**Work instructions:**
Take the data below and copy exactly the lines starting at the one with "Blocks surrounded by" and finishing at the one with "The two commands", both included.

**Material for this exercise:**
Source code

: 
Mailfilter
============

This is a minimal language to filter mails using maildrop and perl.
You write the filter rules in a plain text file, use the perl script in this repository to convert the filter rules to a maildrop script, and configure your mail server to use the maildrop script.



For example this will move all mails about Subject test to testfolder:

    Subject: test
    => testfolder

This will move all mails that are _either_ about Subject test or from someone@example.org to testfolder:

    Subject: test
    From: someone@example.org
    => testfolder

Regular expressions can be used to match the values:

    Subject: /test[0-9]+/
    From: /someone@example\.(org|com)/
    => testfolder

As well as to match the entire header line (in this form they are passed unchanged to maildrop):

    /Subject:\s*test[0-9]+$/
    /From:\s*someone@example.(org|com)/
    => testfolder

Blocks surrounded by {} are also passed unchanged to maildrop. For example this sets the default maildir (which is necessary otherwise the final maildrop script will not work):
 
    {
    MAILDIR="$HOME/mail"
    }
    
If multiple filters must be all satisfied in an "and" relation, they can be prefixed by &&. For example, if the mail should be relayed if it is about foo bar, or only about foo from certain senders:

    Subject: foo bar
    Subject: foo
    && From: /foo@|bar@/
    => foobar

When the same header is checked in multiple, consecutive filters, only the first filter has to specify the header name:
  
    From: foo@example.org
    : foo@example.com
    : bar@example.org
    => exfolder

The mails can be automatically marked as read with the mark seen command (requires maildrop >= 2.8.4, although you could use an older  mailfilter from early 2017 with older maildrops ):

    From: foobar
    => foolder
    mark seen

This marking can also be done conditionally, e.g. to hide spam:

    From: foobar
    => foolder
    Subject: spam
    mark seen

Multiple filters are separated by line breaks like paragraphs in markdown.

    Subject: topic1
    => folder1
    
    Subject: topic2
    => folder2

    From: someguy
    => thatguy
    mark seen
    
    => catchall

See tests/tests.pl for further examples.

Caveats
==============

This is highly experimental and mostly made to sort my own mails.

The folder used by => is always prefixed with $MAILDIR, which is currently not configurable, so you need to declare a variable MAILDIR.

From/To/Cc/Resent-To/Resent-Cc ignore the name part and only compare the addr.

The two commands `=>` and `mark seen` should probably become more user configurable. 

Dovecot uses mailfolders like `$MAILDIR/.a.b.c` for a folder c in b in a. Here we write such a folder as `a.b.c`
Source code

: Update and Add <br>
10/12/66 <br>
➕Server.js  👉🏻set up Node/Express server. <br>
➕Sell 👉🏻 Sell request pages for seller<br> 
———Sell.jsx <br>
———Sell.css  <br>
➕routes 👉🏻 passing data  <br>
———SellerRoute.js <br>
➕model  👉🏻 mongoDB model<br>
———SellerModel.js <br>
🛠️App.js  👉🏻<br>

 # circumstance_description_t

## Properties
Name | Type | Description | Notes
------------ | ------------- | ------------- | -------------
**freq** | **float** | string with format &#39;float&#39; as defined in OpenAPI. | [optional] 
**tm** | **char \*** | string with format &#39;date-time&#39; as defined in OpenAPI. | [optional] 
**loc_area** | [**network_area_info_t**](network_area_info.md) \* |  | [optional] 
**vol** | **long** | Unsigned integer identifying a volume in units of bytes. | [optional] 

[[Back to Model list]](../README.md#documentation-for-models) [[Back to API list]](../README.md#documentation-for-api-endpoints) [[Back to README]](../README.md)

**Written response:**
Blocks surrounded by {} are also passed unchanged to maildrop. For example this sets the default maildir (which is necessary otherwise the final maildrop script will not work):
 
    {
    MAILDIR="$HOME/mail"
    }
    
If multiple filters must be all satisfied in an "and" relation, they can be prefixed by &&. For example, if the mail should be relayed if it is about foo bar, or only about foo from certain senders:

    Subject: foo bar
    Subject: foo
    && From: /foo@|bar@/
    => foobar

When the same header is checked in multiple, consecutive filters, only the first filter has to specify the header name:
  
    From: foo@example.org
    : foo@example.com
    : bar@example.org
    => exfolder

The mails can be automatically marked as read with the mark seen command (requires maildrop >= 2.8.4, although you could use an older  mailfilter from early 2017 with older maildrops ):

    From: foobar
    => foolder
    mark seen

This marking can also be done conditionally, e.g. to hide spam:

    From: foobar
    => foolder
    Subject: spam
    mark seen

Multiple filters are separated by line breaks like paragraphs in markdown.

    Subject: topic1
    => folder1
    
    Subject: topic2
    => folder2

    From: someguy
    => thatguy
    mark seen
    
    => catchall

See tests/tests.pl for further examples.

Caveats
==============

This is highly experimental and mostly made to sort my own mails.

The folder used by => is always prefixed with $MAILDIR, which is currently not configurable, so you need to declare a variable MAILDIR.

From/To/Cc/Resent-To/Resent-Cc ignore the name part and only compare the addr.

The two commands `=>` and `mark seen` should probably become more user configurable. 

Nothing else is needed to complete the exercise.